Warga Sipil Myanmar Bentuk Pasukan Siapkan Perlawanan pada Militer
ABATANEWS, MYANMAR — Di sebuah kamp hutan rahasia di negara bagian Karen timur Myanmar, seorang pelatih kebugaran dan warga sipil lainnya berlatih dengan gerilyawan etnis bersenjata untuk melawan pengambilalihan militer negara itu.
Hidup di bawah tenda-tenda darurat di perbukitan terpencil dekat perbatasan Thailand, para rekrutan baru ini belajar cara memakai senapan dan memasang detonator untuk bom rakitan. Mereka bersiap untuk bertempur melawan tentara di balik kudeta 1 Februari.

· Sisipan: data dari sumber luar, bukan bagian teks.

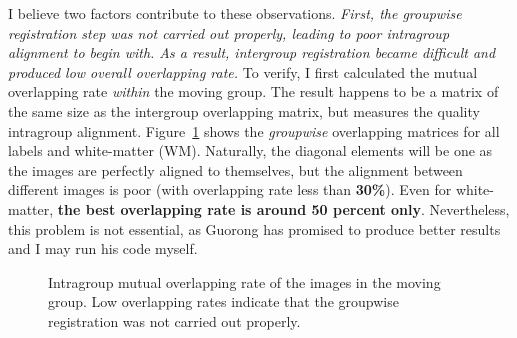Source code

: \documentclass[preprint,review,12pt]{elsarticle}
\begin{document}
I believe two factors contribute to these observations. {\it First, the groupwise registration step was not carried out properly, leading to poor intragroup alignment to begin with. As a result, intergroup registration became difficult and produced low overall overlapping rate.} To verify, I first calculated the mutual overlapping rate \emph{within} the moving group. The result happens to be a matrix of the same size as the intergroup overlapping matrix, but measures the quality intragroup alignment. Figure~\ref{fig:groupwise} shows the \emph{groupwise} overlapping matrices for all labels and white-matter (WM). Naturally, the diagonal elements will be one as the images are perfectly aligned to themselves, but the alignment between different images is poor (with overlapping rate less than {\bf 30\%}). Even for white-matter, {\bf the best overlapping rate is around 50 percent only}. {Nevertheless, this problem is not essential, as Guorong has promised to produce better results and I may run his code myself.}



\begin{figure}
\begin{center}
\end{center}
\caption{Intragroup mutual overlapping rate of the images in the moving group. Low overlapping rates indicate that the groupwise registration was not carried out properly.}
\label{fig:groupwise}
\end{figure}
\end{document}
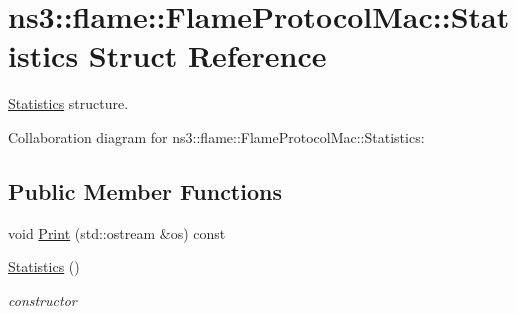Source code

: \hypertarget{structns3_1_1flame_1_1FlameProtocolMac_1_1Statistics}{}\section{ns3\+:\+:flame\+:\+:Flame\+Protocol\+Mac\+:\+:Statistics Struct Reference}
\label{structns3_1_1flame_1_1FlameProtocolMac_1_1Statistics}


\hyperlink{structns3_1_1flame_1_1FlameProtocolMac_1_1Statistics}{Statistics} structure.  




Collaboration diagram for ns3\+:\+:flame\+:\+:Flame\+Protocol\+Mac\+:\+:Statistics\+:
\subsection*{Public Member Functions}
\begin{DoxyCompactItemize}
\item 
void \hyperlink{structns3_1_1flame_1_1FlameProtocolMac_1_1Statistics_af4c278fd1f6dd282635c402d6e542179}{Print} (std\+::ostream \&os) const 
\item 
\hyperlink{structns3_1_1flame_1_1FlameProtocolMac_1_1Statistics_ac3ad1a23cea8e0ccbf4a9325ab702a4a}{Statistics} ()
\begin{DoxyCompactList}\small\item\em constructor \end{DoxyCompactList}\end{DoxyCompactItemize}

Reuters berhasil mengambil rekaman langka dari pria dan wanita muda yang mengatakan mereka meninggalkan pekerjaan di kota untuk menjadi pejuang gerilya, menukar kaos bermerek dan gaun warna-warni dengan seragam tentara.
Seorang juru bicara pemerintah militer Myanmar tidak menanggapi permintaan komentar tentang kelompok itu dan pasukan pertahanan sipil lainnya di seluruh negeri.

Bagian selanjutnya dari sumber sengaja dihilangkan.